4 Areas to Consider During the Transition to Value-Based Care

By Jon Melling, FHIMSS, Partner, Pivot Point Consulting
Twitter: @pivotpc

Healthcare providers have made big investments in enabling technologies that bring data-driven approaches to care delivery. Some of the clinical and financial IT resources that healthcare organizations have made strides with include:

  • EHR data capture and training to improve clinical documentation accuracy, quality and timeliness
  • Analytics to aggregate and translate raw data across care settings to support productivity and quality improvement
  • Text mining to identify and stratify at-risk patients early in the care process
  • Solutions that support care team collaboration and communication

As healthcare organizations seek to gain further ground on the path to value-based care, continued emphasis on advanced technology adoption and process improvement is essential. Many organizations are now focused on enhancements to their EHRs and other systems to better support the data structures and reporting functionality required to demonstrate quality. Additional data engineering and analytics expertise is needed to implement innovative technologies that support population health management and a better understanding of case level costs.

While every organization begins at a different place and each value-based playbook is different, all healthcare organizations are working to:

  • Break down clinical and financial organizational silos to support better multi-disciplinary care, collaboration and communication.
  • Share knowledge to provide clear visibility into cost and population risks.
  • Build efficient workflows to manage care for different patient cohorts.

Here are four steps to help healthcare organizations in the transition to value-based care.

1) Conduct a revenue cycle operations assessment.
Ensure current systems, people and processes support and sustain the shift in payment focus from volume to value. Conduct a thorough assessment of each step from first referral to final discharge and follow-up care. Review processes, risks, and opportunities with key stakeholders in the care and billing/accounts receivable process. Include assessment of and improvements related to:

  • Patient access/referrals
  • Charge capture and billing
  • Clinical documentation
  • Denial management and prevention

2) Find innovative opportunities to support at-risk and rising-risk populations.
Assess communication, collaboration and partnerships with community providers to better meet patient needs. Understand how at-risk patient populations can be best managed and allocate resources accordingly. Establish a focused provider network for each patient population. Ensure responsibility alignment that delivers care in the most cost-effective manner. Implement one unique program and monitor cost, quality and reimbursement changes for each initiative as justification for continued expansion.

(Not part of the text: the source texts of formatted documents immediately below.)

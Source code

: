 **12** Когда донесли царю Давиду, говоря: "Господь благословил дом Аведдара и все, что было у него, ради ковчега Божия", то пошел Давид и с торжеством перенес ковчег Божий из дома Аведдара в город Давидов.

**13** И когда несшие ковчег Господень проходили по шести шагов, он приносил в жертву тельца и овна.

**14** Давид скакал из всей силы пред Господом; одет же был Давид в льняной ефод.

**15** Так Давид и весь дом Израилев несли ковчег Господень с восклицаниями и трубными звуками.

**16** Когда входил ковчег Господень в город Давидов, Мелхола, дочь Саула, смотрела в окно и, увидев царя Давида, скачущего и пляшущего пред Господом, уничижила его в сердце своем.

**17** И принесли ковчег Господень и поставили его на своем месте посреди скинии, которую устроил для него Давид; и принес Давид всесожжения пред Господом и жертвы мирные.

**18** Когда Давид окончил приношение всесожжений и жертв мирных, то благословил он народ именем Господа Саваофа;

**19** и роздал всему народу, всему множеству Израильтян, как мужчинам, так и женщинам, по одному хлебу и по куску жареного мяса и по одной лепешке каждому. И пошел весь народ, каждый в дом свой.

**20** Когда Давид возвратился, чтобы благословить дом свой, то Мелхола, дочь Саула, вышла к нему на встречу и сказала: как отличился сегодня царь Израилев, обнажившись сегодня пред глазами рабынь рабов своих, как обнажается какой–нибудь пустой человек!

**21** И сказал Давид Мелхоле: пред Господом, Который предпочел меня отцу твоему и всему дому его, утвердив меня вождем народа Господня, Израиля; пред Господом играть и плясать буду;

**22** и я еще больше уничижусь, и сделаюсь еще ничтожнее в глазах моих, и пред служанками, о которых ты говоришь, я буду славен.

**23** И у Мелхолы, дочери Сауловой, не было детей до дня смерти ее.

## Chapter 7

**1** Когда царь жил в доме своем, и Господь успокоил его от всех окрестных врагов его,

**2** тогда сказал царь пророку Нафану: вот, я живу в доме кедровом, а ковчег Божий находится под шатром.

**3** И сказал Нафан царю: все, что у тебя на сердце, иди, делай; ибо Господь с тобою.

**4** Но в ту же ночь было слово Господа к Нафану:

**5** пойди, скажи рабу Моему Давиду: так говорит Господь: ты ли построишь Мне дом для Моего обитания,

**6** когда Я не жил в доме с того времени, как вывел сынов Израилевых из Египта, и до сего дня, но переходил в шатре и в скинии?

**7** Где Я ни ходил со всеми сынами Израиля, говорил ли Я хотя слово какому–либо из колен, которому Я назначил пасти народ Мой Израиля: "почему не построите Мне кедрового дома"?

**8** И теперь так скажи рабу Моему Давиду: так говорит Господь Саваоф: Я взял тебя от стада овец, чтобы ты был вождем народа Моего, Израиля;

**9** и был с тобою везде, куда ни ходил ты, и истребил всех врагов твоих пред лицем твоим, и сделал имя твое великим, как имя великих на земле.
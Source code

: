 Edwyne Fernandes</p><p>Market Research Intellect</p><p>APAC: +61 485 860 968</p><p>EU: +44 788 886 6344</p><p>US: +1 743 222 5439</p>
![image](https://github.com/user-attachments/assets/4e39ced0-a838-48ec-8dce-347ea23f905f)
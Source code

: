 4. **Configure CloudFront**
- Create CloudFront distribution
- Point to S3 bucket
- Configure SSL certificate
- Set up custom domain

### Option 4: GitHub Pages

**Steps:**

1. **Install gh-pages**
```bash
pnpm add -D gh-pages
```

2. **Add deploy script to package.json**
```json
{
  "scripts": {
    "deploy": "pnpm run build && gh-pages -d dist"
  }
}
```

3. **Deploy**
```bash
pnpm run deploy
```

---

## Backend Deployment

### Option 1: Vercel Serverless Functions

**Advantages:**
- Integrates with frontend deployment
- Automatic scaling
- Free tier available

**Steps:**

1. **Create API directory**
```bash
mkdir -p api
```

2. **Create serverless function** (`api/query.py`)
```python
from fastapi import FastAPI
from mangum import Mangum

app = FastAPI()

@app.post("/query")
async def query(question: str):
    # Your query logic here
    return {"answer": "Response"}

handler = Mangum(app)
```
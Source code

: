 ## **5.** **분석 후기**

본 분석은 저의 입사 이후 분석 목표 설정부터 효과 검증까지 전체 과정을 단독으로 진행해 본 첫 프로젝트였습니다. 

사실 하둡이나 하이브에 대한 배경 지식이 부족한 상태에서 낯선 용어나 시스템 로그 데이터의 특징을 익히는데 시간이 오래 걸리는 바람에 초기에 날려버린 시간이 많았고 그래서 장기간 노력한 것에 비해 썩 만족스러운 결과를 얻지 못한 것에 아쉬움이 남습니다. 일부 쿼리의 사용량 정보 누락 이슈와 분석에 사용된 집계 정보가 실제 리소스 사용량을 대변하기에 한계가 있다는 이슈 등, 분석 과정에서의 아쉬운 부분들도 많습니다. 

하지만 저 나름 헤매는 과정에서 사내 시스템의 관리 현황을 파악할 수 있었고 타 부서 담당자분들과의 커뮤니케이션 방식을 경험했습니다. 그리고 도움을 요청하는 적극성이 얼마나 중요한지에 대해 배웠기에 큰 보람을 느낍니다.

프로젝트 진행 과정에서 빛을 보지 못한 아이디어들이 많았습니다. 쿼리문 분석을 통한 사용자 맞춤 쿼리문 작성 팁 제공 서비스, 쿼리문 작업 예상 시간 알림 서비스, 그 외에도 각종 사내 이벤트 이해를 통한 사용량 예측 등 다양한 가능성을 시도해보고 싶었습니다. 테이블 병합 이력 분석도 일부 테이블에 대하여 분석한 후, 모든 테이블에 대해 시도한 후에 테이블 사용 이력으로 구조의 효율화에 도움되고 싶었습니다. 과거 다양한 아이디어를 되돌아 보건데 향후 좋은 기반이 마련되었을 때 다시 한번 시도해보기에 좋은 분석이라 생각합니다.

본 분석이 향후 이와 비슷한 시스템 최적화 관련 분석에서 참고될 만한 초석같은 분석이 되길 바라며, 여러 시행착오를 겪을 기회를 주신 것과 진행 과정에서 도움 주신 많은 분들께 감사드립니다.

3) Conduct data-driven contracting with payers.
Organizations must know their current risk profile before going at-risk with payers. Organizations should have analytics expertise, be it in-house or outsourced, to understand costs of care and clinical trends across the organization. This will position the organization well during contract negotiations with payors and in managing the lives and care of their patient populations.

4) Engage with patients.
In today’s healthcare environment patient engagement is paramount. Every individual in the healthcare organization could potentially influence patient satisfaction, which can impact reimbursement as well as market perception. Effective communication and engagement should be top priorities for healthcare organizations. Make it easy for patients to do business with the organization via offerings like online scheduling and patient portals accessible across digital mediums. Explore opportunities for multi-modal communication to better engage patients throughout their healthcare journey.

As the pace of change from fee-for-service to value picks up, hospitals must have a tactical plan for managing that transition. It is important to understand current processes and how technology is – or can – promote communications, efficiency and foster innovation. Healthcare leaders who proactively control costs, improve efficiency and communicate and collaborate in care delivery will convey greater value to both patients and healthcare partners alike.